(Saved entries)
((

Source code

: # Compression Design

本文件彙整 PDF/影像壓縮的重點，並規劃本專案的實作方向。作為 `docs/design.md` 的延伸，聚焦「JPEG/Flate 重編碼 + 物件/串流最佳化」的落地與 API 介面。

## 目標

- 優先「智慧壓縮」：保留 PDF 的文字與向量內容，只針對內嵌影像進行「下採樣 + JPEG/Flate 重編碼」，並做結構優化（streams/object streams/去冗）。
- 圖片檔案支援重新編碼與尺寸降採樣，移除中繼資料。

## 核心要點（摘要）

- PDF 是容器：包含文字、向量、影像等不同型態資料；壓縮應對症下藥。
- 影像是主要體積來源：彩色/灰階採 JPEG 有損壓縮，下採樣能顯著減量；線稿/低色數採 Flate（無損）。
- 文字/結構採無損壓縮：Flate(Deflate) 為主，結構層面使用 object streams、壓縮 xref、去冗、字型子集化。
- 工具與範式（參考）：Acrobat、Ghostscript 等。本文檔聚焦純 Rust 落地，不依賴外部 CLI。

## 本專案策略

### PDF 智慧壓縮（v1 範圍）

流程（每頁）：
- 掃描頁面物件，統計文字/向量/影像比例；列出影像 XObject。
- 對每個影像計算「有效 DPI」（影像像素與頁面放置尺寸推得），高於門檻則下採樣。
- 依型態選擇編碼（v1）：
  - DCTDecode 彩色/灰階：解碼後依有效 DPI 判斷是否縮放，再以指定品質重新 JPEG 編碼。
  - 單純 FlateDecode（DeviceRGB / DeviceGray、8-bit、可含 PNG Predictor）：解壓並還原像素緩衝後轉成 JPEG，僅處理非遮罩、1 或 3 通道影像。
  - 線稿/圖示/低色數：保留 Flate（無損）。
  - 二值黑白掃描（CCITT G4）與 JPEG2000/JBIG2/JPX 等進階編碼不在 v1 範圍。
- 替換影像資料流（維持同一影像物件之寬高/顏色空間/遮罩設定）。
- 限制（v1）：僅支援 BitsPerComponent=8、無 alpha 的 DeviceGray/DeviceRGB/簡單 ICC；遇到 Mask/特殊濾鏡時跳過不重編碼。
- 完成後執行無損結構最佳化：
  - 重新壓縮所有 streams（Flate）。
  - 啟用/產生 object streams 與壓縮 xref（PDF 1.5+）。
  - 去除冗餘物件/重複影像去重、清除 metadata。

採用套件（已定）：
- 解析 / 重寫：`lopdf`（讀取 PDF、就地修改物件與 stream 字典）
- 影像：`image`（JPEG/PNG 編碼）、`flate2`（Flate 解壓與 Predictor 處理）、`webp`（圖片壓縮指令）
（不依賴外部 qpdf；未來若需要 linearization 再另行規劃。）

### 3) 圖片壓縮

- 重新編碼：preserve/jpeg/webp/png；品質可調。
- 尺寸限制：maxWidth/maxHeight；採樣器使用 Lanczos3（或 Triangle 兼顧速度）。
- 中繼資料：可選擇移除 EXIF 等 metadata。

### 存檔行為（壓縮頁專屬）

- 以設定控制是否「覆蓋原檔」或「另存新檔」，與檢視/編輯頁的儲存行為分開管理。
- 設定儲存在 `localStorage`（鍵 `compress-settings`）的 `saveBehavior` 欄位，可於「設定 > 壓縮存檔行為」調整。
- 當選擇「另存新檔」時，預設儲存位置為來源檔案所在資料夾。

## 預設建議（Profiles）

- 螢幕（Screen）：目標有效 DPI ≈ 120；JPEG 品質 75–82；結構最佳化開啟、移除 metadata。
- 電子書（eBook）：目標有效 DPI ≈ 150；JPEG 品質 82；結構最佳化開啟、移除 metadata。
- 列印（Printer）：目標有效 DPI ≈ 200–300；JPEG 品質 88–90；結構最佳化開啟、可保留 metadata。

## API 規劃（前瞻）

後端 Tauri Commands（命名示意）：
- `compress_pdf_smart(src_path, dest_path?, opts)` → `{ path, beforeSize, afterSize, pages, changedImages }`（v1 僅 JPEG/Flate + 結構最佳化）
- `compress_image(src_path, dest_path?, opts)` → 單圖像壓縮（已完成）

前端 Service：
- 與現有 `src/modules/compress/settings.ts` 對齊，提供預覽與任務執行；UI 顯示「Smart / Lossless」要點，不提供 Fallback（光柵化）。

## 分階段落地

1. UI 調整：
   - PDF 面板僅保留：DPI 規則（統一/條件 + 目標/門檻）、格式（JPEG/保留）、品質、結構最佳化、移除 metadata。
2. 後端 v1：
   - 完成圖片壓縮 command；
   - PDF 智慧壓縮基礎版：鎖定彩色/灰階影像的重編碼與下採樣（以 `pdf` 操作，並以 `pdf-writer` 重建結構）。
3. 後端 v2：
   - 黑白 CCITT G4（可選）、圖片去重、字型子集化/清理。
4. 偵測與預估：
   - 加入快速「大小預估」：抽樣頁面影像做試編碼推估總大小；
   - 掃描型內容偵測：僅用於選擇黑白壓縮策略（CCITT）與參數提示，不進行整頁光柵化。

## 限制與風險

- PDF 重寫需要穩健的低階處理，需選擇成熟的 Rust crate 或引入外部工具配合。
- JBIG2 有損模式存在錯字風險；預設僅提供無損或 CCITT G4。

))

- [What you should do] When the word "xref" shows up in a line of the entries, pull that line out.

- [Answer to this exercise]
- 文字/結構採無損壓縮：Flate(Deflate) 為主，結構層面使用 object streams、壓縮 xref、去冗、字型子集化。
  - 啟用/產生 object streams 與壓縮 xref（PDF 1.5+）。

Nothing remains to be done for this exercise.